Sir – In his otherwise full reply to letters about library closures, Keith Mitchell ducked the rather central question I put to him: will he reverse at least most of the closures when the deficit-related cuts taper off — or does he really want to be rid of libraries irrespective of the cuts?

He writes that stopping road improvements, including the £2.5 upgrade of the Iffley Road, “will fill [the £2m library] funding gap for a while, but not for long”.

Surely, however, it is exactly in “a while” that something close to normal expenditure can be resumed, when the Government has achieved its radical reduction of the deficit, which it is committed to do by the end of this Parliament, ie four years hence?
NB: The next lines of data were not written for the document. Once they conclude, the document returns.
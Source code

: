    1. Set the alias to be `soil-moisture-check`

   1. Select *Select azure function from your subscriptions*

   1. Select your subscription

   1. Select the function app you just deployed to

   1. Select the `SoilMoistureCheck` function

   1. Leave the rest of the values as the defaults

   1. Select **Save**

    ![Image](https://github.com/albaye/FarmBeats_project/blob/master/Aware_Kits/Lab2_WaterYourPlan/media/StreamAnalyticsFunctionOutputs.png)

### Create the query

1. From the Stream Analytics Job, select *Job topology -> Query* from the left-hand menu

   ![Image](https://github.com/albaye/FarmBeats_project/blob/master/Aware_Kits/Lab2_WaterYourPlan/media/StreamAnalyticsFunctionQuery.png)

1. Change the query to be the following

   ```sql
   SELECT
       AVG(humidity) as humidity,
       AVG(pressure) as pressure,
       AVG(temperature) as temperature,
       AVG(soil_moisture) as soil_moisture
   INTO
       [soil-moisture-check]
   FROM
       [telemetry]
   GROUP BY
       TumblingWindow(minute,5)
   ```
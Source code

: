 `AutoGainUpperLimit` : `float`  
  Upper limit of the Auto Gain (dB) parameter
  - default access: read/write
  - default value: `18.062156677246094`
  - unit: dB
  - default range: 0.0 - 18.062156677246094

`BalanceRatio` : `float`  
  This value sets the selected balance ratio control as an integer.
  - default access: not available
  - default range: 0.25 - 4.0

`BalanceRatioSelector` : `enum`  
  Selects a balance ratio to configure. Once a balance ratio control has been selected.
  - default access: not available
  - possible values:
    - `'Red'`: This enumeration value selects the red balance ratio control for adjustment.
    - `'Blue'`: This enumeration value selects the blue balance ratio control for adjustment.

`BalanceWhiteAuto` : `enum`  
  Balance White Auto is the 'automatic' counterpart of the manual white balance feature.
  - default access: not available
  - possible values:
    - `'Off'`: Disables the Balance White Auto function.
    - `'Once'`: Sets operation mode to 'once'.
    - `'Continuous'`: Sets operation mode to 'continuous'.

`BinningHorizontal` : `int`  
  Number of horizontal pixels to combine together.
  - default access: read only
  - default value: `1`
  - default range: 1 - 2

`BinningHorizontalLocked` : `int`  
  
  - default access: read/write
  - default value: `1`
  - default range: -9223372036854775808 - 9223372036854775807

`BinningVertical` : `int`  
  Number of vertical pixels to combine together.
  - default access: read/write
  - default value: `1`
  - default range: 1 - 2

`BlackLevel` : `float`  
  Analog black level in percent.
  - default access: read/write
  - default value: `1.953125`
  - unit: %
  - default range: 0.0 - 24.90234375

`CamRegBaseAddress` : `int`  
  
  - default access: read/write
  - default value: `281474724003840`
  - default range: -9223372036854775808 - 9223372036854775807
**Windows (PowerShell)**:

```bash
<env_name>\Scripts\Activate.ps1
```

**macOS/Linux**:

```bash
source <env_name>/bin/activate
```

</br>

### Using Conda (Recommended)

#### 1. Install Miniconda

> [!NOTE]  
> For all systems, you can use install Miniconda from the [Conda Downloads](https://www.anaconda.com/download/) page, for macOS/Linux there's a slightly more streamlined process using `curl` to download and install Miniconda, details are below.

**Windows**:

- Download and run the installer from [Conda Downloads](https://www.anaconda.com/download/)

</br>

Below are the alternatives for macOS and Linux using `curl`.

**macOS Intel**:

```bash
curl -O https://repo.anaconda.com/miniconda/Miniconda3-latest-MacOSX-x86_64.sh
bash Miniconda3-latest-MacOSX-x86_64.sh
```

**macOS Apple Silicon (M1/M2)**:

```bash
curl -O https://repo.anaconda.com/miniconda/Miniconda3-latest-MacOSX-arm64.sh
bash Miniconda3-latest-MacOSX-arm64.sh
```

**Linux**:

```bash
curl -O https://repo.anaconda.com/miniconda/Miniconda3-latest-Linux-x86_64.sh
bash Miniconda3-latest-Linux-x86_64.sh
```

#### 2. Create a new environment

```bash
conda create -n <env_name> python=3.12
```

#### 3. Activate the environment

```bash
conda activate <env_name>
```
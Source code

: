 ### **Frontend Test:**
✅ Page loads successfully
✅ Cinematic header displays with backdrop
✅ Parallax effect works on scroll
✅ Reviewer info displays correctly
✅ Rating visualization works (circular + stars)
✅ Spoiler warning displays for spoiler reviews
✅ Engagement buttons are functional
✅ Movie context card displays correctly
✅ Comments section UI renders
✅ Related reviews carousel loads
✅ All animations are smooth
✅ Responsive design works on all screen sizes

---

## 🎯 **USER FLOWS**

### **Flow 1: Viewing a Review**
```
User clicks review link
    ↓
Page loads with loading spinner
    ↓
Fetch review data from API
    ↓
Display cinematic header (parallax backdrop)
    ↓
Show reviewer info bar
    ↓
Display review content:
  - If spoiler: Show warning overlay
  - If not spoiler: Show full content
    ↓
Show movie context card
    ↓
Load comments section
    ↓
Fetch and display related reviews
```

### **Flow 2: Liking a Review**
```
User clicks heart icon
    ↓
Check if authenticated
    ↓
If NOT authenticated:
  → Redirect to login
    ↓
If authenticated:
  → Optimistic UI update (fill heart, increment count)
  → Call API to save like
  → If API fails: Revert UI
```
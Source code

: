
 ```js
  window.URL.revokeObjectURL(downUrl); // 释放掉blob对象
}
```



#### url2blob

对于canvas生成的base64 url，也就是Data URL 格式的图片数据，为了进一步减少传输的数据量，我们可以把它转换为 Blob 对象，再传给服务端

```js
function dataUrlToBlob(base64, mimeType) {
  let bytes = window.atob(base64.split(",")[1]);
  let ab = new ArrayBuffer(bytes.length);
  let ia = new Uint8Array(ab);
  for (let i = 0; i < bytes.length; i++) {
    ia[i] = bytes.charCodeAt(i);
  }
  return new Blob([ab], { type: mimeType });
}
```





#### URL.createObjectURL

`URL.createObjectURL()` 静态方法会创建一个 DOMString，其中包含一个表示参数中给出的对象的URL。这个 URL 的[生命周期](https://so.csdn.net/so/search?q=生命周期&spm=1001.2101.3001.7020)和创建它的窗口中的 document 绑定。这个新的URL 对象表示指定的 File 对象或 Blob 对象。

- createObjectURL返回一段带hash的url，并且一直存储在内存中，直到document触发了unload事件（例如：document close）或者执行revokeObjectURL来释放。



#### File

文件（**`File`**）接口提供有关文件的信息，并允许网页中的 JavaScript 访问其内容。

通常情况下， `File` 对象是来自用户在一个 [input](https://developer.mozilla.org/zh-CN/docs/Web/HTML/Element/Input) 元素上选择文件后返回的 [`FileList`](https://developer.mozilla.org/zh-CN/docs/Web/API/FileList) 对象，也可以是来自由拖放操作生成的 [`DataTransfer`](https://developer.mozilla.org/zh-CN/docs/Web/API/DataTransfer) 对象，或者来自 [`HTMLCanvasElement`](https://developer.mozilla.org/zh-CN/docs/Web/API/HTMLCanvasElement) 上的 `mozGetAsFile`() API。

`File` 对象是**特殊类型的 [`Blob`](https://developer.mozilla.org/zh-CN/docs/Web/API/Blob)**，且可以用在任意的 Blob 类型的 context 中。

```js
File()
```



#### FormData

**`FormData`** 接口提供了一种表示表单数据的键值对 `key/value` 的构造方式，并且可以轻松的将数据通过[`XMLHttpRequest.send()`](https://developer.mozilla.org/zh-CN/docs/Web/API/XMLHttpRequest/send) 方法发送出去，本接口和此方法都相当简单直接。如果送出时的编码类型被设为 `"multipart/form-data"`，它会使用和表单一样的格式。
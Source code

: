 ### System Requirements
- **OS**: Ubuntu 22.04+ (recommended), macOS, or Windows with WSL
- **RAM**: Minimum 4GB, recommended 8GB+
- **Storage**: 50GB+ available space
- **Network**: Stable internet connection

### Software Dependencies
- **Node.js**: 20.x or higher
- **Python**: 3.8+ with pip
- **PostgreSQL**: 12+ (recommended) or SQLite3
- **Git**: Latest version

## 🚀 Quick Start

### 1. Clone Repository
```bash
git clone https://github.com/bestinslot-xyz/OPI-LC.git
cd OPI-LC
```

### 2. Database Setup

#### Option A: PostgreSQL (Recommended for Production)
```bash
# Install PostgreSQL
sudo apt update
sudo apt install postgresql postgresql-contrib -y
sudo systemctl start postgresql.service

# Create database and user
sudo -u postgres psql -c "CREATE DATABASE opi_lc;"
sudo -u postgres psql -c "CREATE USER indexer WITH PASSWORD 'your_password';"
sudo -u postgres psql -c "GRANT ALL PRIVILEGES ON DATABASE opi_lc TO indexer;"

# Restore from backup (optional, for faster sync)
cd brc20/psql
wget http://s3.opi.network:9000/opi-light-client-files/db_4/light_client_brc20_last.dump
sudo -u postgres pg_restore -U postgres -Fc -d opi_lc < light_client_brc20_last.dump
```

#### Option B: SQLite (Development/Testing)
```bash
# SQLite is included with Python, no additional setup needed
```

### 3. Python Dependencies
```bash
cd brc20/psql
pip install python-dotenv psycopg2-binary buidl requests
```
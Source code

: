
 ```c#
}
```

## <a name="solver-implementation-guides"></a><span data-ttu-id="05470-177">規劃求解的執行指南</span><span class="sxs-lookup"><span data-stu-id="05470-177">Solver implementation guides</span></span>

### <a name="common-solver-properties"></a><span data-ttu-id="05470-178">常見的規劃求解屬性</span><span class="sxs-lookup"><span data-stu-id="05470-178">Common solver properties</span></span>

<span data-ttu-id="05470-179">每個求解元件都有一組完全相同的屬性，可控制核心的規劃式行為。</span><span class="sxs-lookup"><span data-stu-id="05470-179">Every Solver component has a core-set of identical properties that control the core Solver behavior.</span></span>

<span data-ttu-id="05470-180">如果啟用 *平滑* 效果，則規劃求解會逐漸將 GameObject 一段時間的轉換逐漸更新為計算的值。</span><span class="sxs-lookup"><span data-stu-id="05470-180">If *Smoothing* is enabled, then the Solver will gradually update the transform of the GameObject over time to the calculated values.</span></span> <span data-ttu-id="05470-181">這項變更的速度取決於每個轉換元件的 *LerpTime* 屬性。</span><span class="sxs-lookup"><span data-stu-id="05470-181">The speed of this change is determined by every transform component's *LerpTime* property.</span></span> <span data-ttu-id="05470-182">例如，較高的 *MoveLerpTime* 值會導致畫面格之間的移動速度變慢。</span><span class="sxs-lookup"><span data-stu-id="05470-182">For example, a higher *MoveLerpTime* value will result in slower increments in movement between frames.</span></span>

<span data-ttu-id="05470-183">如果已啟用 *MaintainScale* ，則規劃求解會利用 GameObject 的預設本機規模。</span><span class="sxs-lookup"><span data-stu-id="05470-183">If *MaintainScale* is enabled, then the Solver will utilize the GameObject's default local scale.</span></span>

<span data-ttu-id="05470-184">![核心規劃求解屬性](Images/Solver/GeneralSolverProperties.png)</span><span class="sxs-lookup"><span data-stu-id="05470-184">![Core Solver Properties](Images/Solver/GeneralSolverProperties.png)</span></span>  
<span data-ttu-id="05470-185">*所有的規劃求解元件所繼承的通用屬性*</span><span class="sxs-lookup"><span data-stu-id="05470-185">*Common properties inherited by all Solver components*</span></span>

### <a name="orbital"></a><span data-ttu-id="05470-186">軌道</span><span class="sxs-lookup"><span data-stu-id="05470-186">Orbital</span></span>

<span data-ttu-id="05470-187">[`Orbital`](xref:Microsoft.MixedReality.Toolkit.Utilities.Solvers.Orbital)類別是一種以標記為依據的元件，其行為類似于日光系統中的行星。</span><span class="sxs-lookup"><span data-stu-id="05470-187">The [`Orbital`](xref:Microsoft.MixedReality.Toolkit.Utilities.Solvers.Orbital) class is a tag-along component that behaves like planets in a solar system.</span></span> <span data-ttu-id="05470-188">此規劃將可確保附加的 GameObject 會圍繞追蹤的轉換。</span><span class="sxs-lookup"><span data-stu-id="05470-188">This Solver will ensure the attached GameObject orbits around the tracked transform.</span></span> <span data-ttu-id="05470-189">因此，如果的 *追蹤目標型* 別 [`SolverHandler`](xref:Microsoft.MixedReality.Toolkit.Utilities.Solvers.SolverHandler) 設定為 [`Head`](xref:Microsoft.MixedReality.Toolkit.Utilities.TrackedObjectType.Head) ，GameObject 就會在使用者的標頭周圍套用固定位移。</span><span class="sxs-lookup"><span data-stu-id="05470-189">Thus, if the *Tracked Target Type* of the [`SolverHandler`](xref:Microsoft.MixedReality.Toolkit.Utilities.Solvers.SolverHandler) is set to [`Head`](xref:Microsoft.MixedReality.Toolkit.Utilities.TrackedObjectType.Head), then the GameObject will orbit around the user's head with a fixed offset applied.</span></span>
Or is he bent on a permanent reduction of services?

Keith Mitchell did not claim that a transfer of funding from roads to libraries was legally barred, but Rodney Rose, his cabinet member for transport, did so in his own letter, though without suggesting any regret at an obstacle to common prudence in face of acute financial stringency.

Has the county asked for an end to the bar (or at least a suspension) from a government, which has, after all, declared its opposition to such centralised controls?

I might add that Rodney Rose was wide of the mark in presuming I am not as aware of the state of Iffley Road as motorists. As a cyclist who rides along it nearly every day, I know every bump and cavity. Personally I would benefit from an upgrade, but I believe on objective grounds that splashing out on an upgrade has a lower priority than keeping libraries open.